In In re Lordstown Motors Corp. S’holders Litig., C.A. No. 2021-1066-LWW (Del. Ch. Mar. 7, 2022), the state law plaintiffs purportedly represent the SPAC stockholders who did not exercise their redemption rights in the de-SPAC transaction.  They alleged injury from inadequate disclosures and conflicts of interest driving the transaction.  In contrast, the federal securities action involves a broader class of securities holders spanning before and after the de-SPAC transaction and alleging that the company artificially inflated its stock price through misleading disclosures about the acquired company’s electric vehicle business.  While acknowledging some overlap, the court held that the actions involved different plaintiffs, defendants, and remedies.  But more importantly, the court focused on Delaware’s need to address SPACs, stating that “[t]his court’s essential role of providing guidance in developing areas of our law would be impaired if the court were to denude its jurisdiction because a federal securities action resting on similar facts was filed first.”

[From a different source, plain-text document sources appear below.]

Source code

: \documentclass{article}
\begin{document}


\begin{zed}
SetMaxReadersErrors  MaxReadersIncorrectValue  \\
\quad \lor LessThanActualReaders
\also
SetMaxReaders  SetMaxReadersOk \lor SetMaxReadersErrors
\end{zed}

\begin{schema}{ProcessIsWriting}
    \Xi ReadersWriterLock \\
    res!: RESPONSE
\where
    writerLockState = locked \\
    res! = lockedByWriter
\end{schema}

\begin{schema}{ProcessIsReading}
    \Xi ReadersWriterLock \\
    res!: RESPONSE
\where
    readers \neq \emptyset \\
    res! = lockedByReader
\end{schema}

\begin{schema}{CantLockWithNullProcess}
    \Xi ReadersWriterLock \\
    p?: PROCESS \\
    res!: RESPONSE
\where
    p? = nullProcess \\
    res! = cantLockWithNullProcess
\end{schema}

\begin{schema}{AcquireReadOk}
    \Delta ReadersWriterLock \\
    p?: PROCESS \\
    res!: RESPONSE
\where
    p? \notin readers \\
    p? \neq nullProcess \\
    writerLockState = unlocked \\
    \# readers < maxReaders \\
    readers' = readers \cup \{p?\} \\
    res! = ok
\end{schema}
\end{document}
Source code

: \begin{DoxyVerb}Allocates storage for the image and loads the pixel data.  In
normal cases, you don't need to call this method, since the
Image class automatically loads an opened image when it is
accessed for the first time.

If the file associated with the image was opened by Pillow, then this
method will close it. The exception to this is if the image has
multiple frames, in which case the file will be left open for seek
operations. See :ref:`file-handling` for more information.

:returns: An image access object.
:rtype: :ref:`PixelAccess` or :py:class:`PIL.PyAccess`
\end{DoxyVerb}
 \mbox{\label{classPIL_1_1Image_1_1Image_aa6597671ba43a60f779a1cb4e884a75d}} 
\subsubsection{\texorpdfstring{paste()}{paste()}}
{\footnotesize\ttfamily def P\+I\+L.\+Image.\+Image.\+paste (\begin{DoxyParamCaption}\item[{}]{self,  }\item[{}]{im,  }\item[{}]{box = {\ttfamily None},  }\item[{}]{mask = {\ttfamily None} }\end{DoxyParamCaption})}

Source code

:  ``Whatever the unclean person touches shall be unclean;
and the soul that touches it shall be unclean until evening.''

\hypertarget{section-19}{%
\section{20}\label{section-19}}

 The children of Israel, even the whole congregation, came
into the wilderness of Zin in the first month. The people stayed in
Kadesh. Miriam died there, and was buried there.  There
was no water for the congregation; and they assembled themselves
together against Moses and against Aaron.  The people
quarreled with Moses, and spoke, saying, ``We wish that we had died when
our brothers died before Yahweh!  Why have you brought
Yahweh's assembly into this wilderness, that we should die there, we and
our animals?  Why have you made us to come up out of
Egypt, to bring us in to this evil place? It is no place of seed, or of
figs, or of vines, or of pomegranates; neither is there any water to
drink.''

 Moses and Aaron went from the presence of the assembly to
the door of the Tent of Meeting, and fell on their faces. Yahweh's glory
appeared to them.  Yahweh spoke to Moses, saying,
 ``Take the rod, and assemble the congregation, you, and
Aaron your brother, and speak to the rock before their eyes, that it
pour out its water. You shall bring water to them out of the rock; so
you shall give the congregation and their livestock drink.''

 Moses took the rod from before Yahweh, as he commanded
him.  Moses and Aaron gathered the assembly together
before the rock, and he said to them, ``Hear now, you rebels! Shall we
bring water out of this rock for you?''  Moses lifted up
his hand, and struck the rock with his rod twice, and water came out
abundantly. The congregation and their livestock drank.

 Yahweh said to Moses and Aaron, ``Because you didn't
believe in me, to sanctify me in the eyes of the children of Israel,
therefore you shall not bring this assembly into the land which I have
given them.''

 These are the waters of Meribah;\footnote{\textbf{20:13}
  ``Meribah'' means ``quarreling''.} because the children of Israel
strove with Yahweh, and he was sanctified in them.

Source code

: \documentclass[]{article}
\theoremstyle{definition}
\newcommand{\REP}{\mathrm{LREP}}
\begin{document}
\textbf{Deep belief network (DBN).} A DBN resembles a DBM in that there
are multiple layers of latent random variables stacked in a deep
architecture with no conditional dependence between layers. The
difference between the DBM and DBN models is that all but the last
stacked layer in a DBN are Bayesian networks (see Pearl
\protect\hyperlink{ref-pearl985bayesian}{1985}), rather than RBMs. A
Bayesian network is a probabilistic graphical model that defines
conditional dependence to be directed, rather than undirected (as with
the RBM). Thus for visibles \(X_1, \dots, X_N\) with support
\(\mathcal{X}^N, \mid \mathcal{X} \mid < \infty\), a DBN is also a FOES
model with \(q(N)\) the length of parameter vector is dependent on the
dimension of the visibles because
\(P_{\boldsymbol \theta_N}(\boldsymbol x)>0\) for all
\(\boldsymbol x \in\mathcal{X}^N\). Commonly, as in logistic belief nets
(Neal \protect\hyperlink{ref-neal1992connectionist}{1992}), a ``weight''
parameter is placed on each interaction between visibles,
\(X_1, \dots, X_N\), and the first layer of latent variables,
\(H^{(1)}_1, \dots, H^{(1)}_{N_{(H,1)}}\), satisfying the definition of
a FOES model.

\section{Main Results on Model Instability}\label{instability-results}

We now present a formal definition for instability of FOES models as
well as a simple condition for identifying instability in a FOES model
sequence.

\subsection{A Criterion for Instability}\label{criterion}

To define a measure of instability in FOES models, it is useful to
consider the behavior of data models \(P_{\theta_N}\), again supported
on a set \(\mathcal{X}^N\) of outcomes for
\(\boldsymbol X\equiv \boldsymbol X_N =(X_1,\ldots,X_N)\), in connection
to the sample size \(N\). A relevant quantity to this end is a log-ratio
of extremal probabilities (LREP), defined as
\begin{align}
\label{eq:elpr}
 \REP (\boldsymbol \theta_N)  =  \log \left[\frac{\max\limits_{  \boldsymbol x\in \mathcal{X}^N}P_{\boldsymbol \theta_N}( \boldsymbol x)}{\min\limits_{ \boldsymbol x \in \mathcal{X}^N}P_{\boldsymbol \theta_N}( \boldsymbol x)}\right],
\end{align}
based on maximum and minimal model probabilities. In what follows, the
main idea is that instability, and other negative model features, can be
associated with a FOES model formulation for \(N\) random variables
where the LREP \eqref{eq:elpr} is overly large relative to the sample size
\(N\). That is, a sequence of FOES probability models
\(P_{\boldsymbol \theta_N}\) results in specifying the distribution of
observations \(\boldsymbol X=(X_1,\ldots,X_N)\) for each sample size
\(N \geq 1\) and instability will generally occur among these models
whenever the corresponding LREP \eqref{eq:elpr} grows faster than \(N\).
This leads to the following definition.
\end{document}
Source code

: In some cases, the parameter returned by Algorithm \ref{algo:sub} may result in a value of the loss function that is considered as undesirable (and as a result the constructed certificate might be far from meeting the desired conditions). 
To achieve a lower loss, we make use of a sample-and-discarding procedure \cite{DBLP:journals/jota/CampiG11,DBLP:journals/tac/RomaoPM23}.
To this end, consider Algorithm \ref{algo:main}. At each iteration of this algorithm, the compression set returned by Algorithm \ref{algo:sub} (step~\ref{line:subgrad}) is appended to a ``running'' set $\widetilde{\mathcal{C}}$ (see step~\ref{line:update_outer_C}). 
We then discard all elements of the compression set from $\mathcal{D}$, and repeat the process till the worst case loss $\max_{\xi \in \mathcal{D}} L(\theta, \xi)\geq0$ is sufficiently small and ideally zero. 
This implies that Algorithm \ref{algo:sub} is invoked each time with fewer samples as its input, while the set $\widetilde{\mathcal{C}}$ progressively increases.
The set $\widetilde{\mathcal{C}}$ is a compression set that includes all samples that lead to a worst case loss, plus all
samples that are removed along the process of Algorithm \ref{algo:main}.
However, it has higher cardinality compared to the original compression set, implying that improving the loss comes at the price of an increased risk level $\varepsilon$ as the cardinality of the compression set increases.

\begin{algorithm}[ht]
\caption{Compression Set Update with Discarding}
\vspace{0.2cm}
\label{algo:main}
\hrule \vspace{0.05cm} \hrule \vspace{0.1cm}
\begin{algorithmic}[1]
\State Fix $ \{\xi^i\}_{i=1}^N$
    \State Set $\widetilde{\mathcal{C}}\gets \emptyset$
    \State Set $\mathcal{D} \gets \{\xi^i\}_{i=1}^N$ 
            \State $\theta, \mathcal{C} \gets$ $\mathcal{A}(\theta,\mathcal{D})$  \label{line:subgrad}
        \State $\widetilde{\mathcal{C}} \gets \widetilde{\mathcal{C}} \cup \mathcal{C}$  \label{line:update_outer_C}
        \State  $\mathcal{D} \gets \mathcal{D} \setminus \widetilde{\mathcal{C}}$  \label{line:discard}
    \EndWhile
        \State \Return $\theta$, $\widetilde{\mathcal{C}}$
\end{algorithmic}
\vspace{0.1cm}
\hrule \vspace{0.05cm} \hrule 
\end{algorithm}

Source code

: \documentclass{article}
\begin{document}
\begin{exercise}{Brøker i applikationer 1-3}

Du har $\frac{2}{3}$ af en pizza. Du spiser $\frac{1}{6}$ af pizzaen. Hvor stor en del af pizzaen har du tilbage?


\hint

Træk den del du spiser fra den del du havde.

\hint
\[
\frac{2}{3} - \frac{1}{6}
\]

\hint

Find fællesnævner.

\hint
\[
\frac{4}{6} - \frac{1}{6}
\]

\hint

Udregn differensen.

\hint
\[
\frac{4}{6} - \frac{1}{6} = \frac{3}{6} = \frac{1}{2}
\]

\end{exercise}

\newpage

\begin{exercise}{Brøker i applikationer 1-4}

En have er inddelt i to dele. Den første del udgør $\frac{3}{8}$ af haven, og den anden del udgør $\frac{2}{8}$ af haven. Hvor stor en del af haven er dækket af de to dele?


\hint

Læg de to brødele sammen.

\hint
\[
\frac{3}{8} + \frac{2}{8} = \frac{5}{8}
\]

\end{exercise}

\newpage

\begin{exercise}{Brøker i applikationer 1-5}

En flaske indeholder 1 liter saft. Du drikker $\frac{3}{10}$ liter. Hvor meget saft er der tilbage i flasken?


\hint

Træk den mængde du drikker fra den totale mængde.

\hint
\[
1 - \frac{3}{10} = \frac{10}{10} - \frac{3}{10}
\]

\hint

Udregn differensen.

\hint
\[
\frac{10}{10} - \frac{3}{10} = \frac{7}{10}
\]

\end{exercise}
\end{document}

Although the SPAC boom started in earnest in 2020 with a record number of de-SPACs in 2021, only one substantive ruling has been rendered by a Delaware court, which came in January 2022 (see In re MultiPlan S’holders Litig., 2022 WL 24060 (Del. Ch. Jan. 3, 2022)).  Since the SPAC boom, numerous legal issues have been raised with respect to SPACS, including allegations relating to the integrity of projections and other disclosures, sponsor conflicts of interest, director independence and compensation, and the availability of a stockholder ratification defense in de-SPAC transactions.  Several academics and a former SEC official have also voiced various concerns.  The plaintiffs’ bar has also become increasingly focused on SPACs.

Thus, many observers have been surprised that Delaware has not offered more definitive guidance to SPACs.  That is why Vice Chancellor Will’s opinion in Lordstown is notable – indicating that “Delaware has a substantial interest in addressing the issues presented” and that the “court’s interest in resolving corporate governance issues under Delaware law prevails over considerations of comity and practicality.”